Dr Niels Kirsten, a graduate of James Cook University Nursing Science and, more recently, Dentistry, is one of those who prefers the country life to that of the bustling city.
While he’s always wanted to live and work in a rural area, JCU’s courses gave him the necessary skills to bring his services to people in communities like Charters Towers, where Niels currently works.
“There is always a shortage of doctors and nurses in these areas,” Niels said. “As part of the JCU course you have to do a rural and remote placement, where you’re expected to go and work in these areas as an undergraduate, and it sort of opens your eyes up to those areas. You know that there is a shortage, and there are always job positions in those areas, so it networks you for those potential positions.

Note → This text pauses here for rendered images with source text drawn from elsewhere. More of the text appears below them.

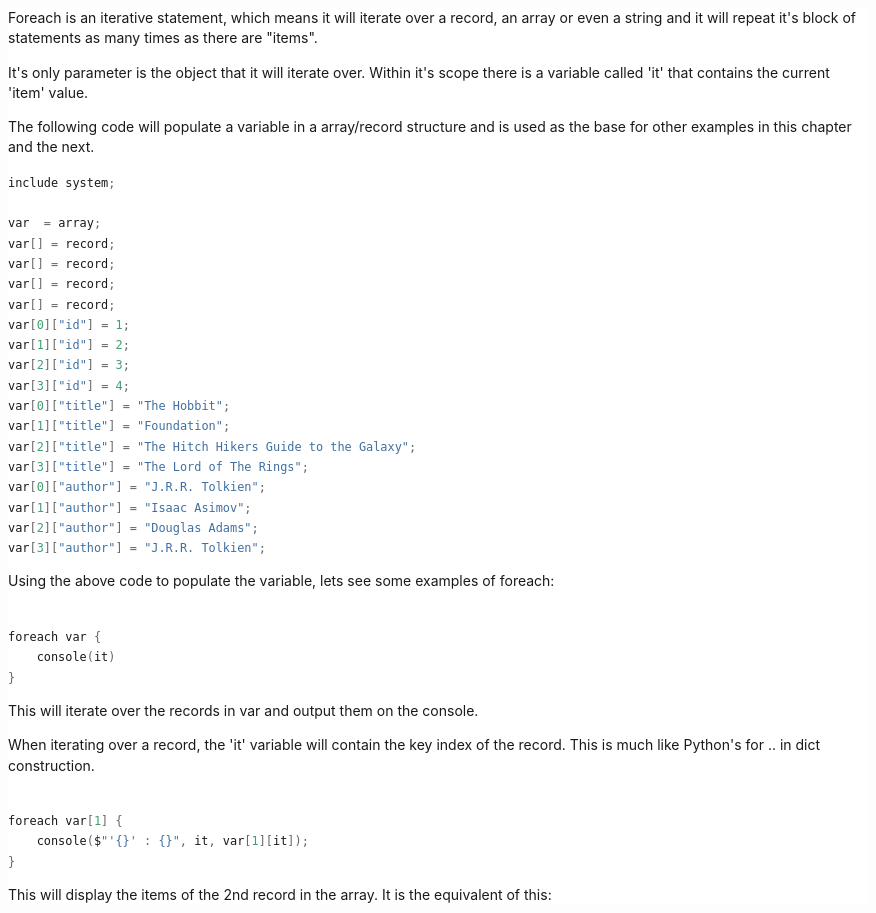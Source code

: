 
Foreach is an iterative statement, which means it will iterate over a record, an array or even a string and it will 
repeat it's block of statements as many times as there are "items".

It's only parameter is the object that it will iterate over. Within it's scope there is a variable called 'it' that contains the current 'item' value.

The following code will populate a variable in a array/record structure and is used as the base for other examples in this chapter and the next.

```c
include system;

var  = array;
var[] = record;
var[] = record;
var[] = record;
var[] = record;
var[0]["id"] = 1;
var[1]["id"] = 2;
var[2]["id"] = 3;
var[3]["id"] = 4;
var[0]["title"] = "The Hobbit";
var[1]["title"] = "Foundation";
var[2]["title"] = "The Hitch Hikers Guide to the Galaxy";
var[3]["title"] = "The Lord of The Rings";
var[0]["author"] = "J.R.R. Tolkien";
var[1]["author"] = "Isaac Asimov";
var[2]["author"] = "Douglas Adams";
var[3]["author"] = "J.R.R. Tolkien";
```

Using the above code to populate the variable, lets see some examples of foreach:

```c

foreach var {
	console(it)
}

```
This will iterate over the records in var and output them on the console.

When iterating over a record, the 'it' variable will contain the key index of the record.
This is much like Python's for .. in dict construction.


```c

foreach var[1] {
	console($"'{}' : {}", it, var[1][it]);
}
```

This will display the items of the 2nd record in the array.
It is the equivalent of this:
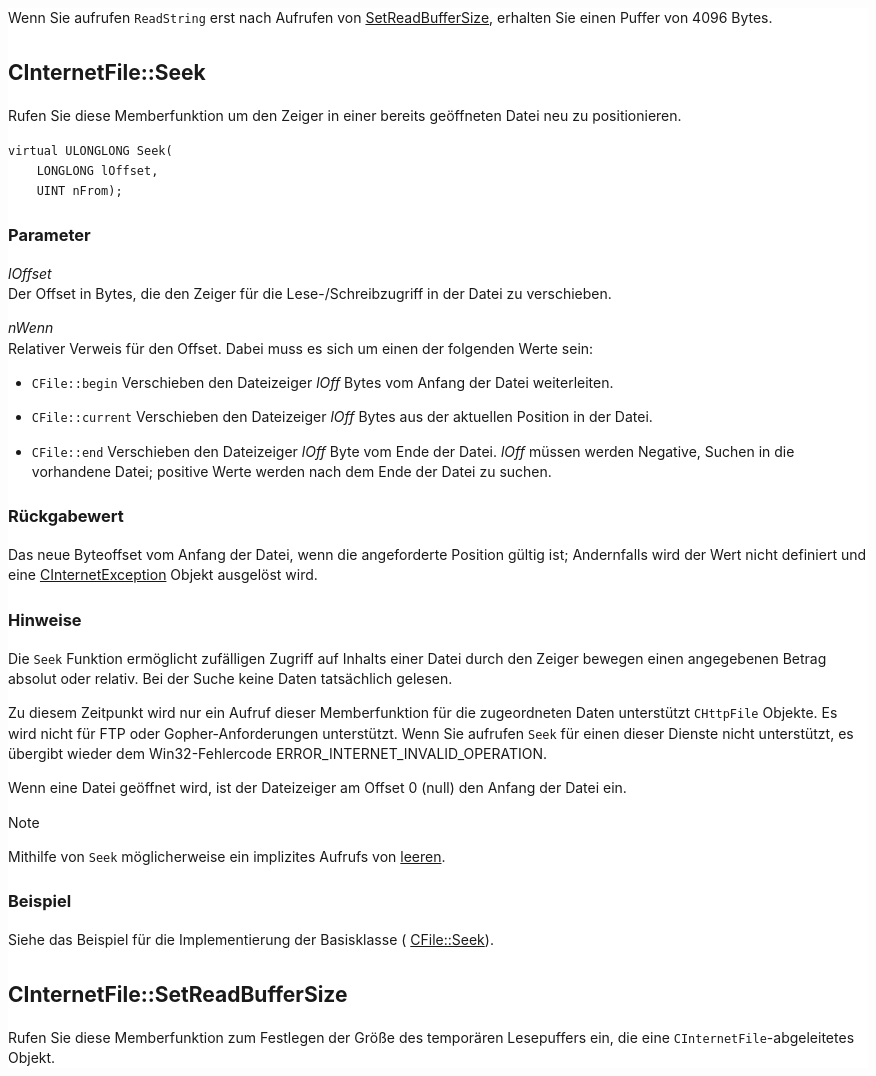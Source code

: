  Wenn Sie aufrufen `ReadString` erst nach Aufrufen von [SetReadBufferSize](#setreadbuffersize), erhalten Sie einen Puffer von 4096 Bytes.  
  
##  <a name="seek"></a>  CInternetFile::Seek  
 Rufen Sie diese Memberfunktion um den Zeiger in einer bereits geöffneten Datei neu zu positionieren.  
  
```  
virtual ULONGLONG Seek(
    LONGLONG lOffset,  
    UINT nFrom);
```  
  
### <a name="parameters"></a>Parameter  
 *lOffset*  
 Der Offset in Bytes, die den Zeiger für die Lese-/Schreibzugriff in der Datei zu verschieben.  
  
 *nWenn*  
 Relativer Verweis für den Offset. Dabei muss es sich um einen der folgenden Werte sein:  
  
- `CFile::begin` Verschieben den Dateizeiger *lOff* Bytes vom Anfang der Datei weiterleiten.  
  
- `CFile::current` Verschieben den Dateizeiger *lOff* Bytes aus der aktuellen Position in der Datei.  
  
- `CFile::end` Verschieben den Dateizeiger *lOff* Byte vom Ende der Datei. *lOff* müssen werden Negative, Suchen in die vorhandene Datei; positive Werte werden nach dem Ende der Datei zu suchen.  
  
### <a name="return-value"></a>Rückgabewert  
 Das neue Byteoffset vom Anfang der Datei, wenn die angeforderte Position gültig ist; Andernfalls wird der Wert nicht definiert und eine [CInternetException](../../mfc/reference/cinternetexception-class.md) Objekt ausgelöst wird.  
  
### <a name="remarks"></a>Hinweise  
 Die `Seek` Funktion ermöglicht zufälligen Zugriff auf Inhalts einer Datei durch den Zeiger bewegen einen angegebenen Betrag absolut oder relativ. Bei der Suche keine Daten tatsächlich gelesen.  
  
 Zu diesem Zeitpunkt wird nur ein Aufruf dieser Memberfunktion für die zugeordneten Daten unterstützt `CHttpFile` Objekte. Es wird nicht für FTP oder Gopher-Anforderungen unterstützt. Wenn Sie aufrufen `Seek` für einen dieser Dienste nicht unterstützt, es übergibt wieder dem Win32-Fehlercode ERROR_INTERNET_INVALID_OPERATION.  
  
 Wenn eine Datei geöffnet wird, ist der Dateizeiger am Offset 0 (null) den Anfang der Datei ein.  
  
> [!NOTE]
>  Mithilfe von `Seek` möglicherweise ein implizites Aufrufs von [leeren](#flush).  
  
### <a name="example"></a>Beispiel  
  Siehe das Beispiel für die Implementierung der Basisklasse ( [CFile::Seek](../../mfc/reference/cfile-class.md#seek)).  
  
##  <a name="setreadbuffersize"></a>  CInternetFile::SetReadBufferSize  
 Rufen Sie diese Memberfunktion zum Festlegen der Größe des temporären Lesepuffers ein, die eine `CInternetFile`-abgeleitetes Objekt.  
  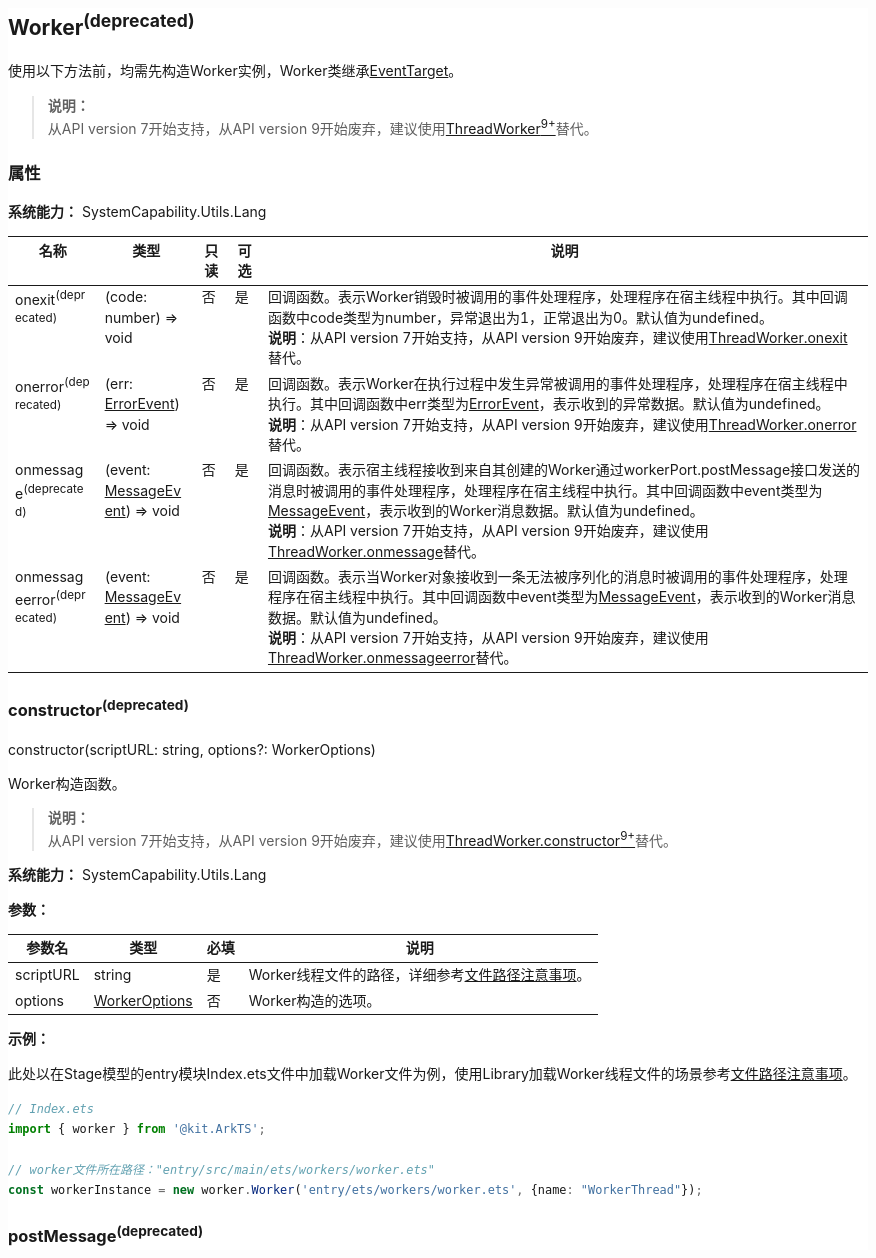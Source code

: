 ## Worker<sup>(deprecated)</sup>

使用以下方法前，均需先构造Worker实例，Worker类继承[EventTarget](#eventtargetdeprecated)。

> **说明：**<br/>
> 从API version 7开始支持，从API version 9开始废弃，建议使用[ThreadWorker<sup>9+</sup>](#threadworker9)替代。

### 属性

**系统能力：** SystemCapability.Utils.Lang

| 名称   | 类型                    | 只读 | 可选 | 说明                                                         |
| ------ | ---------------------- | ---- | --- | ------------------------------------------------------------ |
| onexit<sup>(deprecated)</sup> | (code: number) => void | 否 | 是 | 回调函数。表示Worker销毁时被调用的事件处理程序，处理程序在宿主线程中执行。其中回调函数中code类型为number，异常退出为1，正常退出为0。默认值为undefined。<br/>**说明**：从API version 7开始支持，从API version 9开始废弃，建议使用[ThreadWorker.onexit](#属性-1)替代。|
| onerror<sup>(deprecated)</sup> | (err: [ErrorEvent](#errorevent)) => void | 否 | 是 | 回调函数。表示Worker在执行过程中发生异常被调用的事件处理程序，处理程序在宿主线程中执行。其中回调函数中err类型为[ErrorEvent](#errorevent)，表示收到的异常数据。默认值为undefined。<br/>**说明**：从API version 7开始支持，从API version 9开始废弃，建议使用[ThreadWorker.onerror](#属性-1)替代。|
| onmessage<sup>(deprecated)</sup> | (event: [MessageEvent](#messageeventt)) => void | 否 | 是 | 回调函数。表示宿主线程接收到来自其创建的Worker通过workerPort.postMessage接口发送的消息时被调用的事件处理程序，处理程序在宿主线程中执行。其中回调函数中event类型为[MessageEvent](#messageeventt)，表示收到的Worker消息数据。默认值为undefined。<br/>**说明**：从API version 7开始支持，从API version 9开始废弃，建议使用[ThreadWorker.onmessage](#属性-1)替代。|
| onmessageerror<sup>(deprecated)</sup> | (event: [MessageEvent](#messageeventt)) => void | 否 | 是 | 回调函数。表示当Worker对象接收到一条无法被序列化的消息时被调用的事件处理程序，处理程序在宿主线程中执行。其中回调函数中event类型为[MessageEvent](#messageeventt)，表示收到的Worker消息数据。默认值为undefined。<br/>**说明**：从API version 7开始支持，从API version 9开始废弃，建议使用[ThreadWorker.onmessageerror](#属性-1)替代。|

### constructor<sup>(deprecated)</sup>

constructor(scriptURL: string, options?: WorkerOptions)

Worker构造函数。

> **说明：**<br/>
> 从API version 7开始支持，从API version 9开始废弃，建议使用[ThreadWorker.constructor<sup>9+</sup>](#constructor9)替代。

**系统能力：** SystemCapability.Utils.Lang

**参数：**

| 参数名    | 类型                            | 必填 | 说明                                                         |
| --------- | ------------------------------- | ---- | ------------------------------------------------------------ |
| scriptURL | string                          | 是   | Worker线程文件的路径，详细参考[文件路径注意事项](../../arkts-utils/worker-introduction.md#文件路径注意事项)。 |
| options   | [WorkerOptions](#workeroptions) | 否   | Worker构造的选项。                                           |

**示例：**

此处以在Stage模型的entry模块Index.ets文件中加载Worker文件为例，使用Library加载Worker线程文件的场景参考[文件路径注意事项](../../arkts-utils/worker-introduction.md#文件路径注意事项)。

```ts
// Index.ets
import { worker } from '@kit.ArkTS';

// worker文件所在路径："entry/src/main/ets/workers/worker.ets"
const workerInstance = new worker.Worker('entry/ets/workers/worker.ets', {name: "WorkerThread"});
```

### postMessage<sup>(deprecated)</sup>
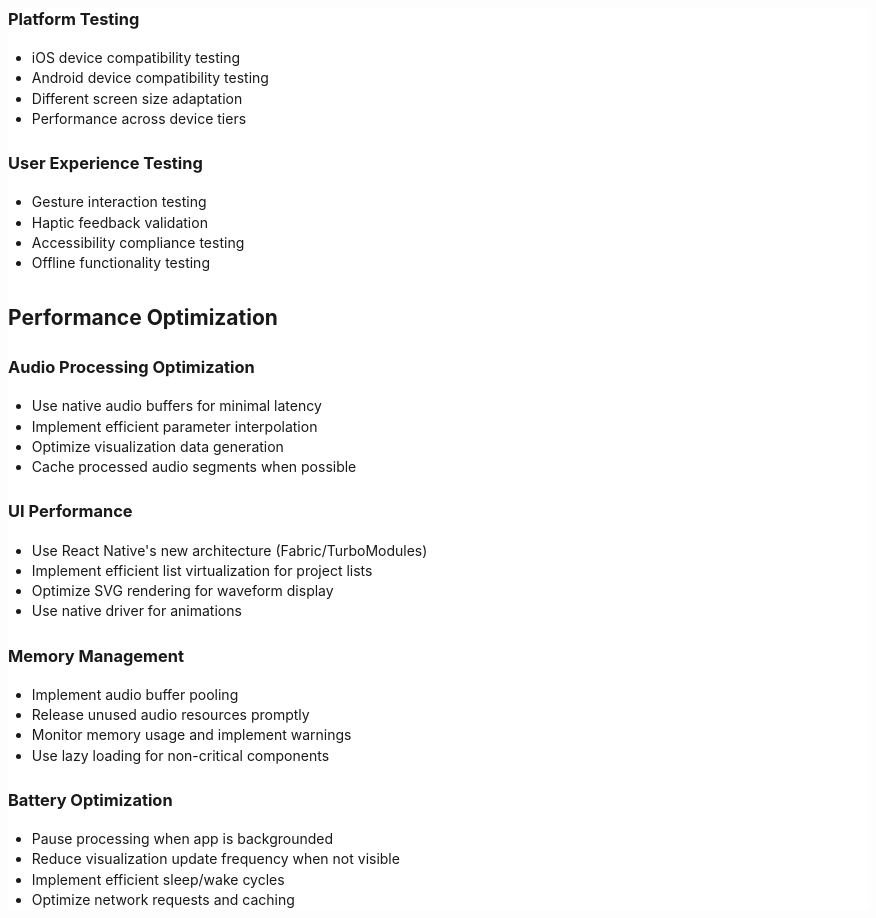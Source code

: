 ### Platform Testing
- iOS device compatibility testing
- Android device compatibility testing
- Different screen size adaptation
- Performance across device tiers

### User Experience Testing
- Gesture interaction testing
- Haptic feedback validation
- Accessibility compliance testing
- Offline functionality testing

## Performance Optimization

### Audio Processing Optimization
- Use native audio buffers for minimal latency
- Implement efficient parameter interpolation
- Optimize visualization data generation
- Cache processed audio segments when possible

### UI Performance
- Use React Native's new architecture (Fabric/TurboModules)
- Implement efficient list virtualization for project lists
- Optimize SVG rendering for waveform display
- Use native driver for animations

### Memory Management
- Implement audio buffer pooling
- Release unused audio resources promptly
- Monitor memory usage and implement warnings
- Use lazy loading for non-critical components

### Battery Optimization
- Pause processing when app is backgrounded
- Reduce visualization update frequency when not visible
- Implement efficient sleep/wake cycles
- Optimize network requests and caching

“I grew up in Townsville and I always knew there was a shortage of health services in rural and remote areas. I also grew up on a property in Ingham. For me, it was what I was used to – living in small rural towns.”
Niels’ wish has come true, and a desire sparked from watching his father, also a dentist, at work was nurtured by a degree at JCU.
“My father was a dentist, he was pretty much the whole reason I wanted to progress further into dentistry,” he said. “I used to go and observe him in his clinic and watch the things he used to do, and it sort of inspired me to go further with my studies. After achieving my first degree in nursing I realised it was possible, so I decided to apply for both medicine and dentistry.
“As a part of the course they teach you the fundamentals of rural and remote health. A big part of nursing and dentistry, was knowing that there was a shortage and how these people are disadvantaged.”
Niels’ placements didn’t effect where he wanted to make his mark, but they did show him just how tough rural communities have it when it comes to health care.
“It didn’t impact where I wanted to practice, but it sort of opened up my eyes more in terms of the shortages of health services, and the disadvantages of living in a regional town,” he said.
Since graduating the situation hasn’t improved, with demand for health services still present, as well as a need to tailor to the tyranny of distance many members of rural communities face.
“My patient numbers are huge,” Niels said. “I’m usually booked in advance at least one or two weeks, and most of my patients are from remote areas, from properties where they have to travel at least four to five hours just to see me.”
“The skills are very much the same as what you’d use in any town, but it’s more about making your service accessible for rural and remote areas. Understanding that people do travel long distances for healthcare services, and trying to accommodate around providing a service that is more accessible.”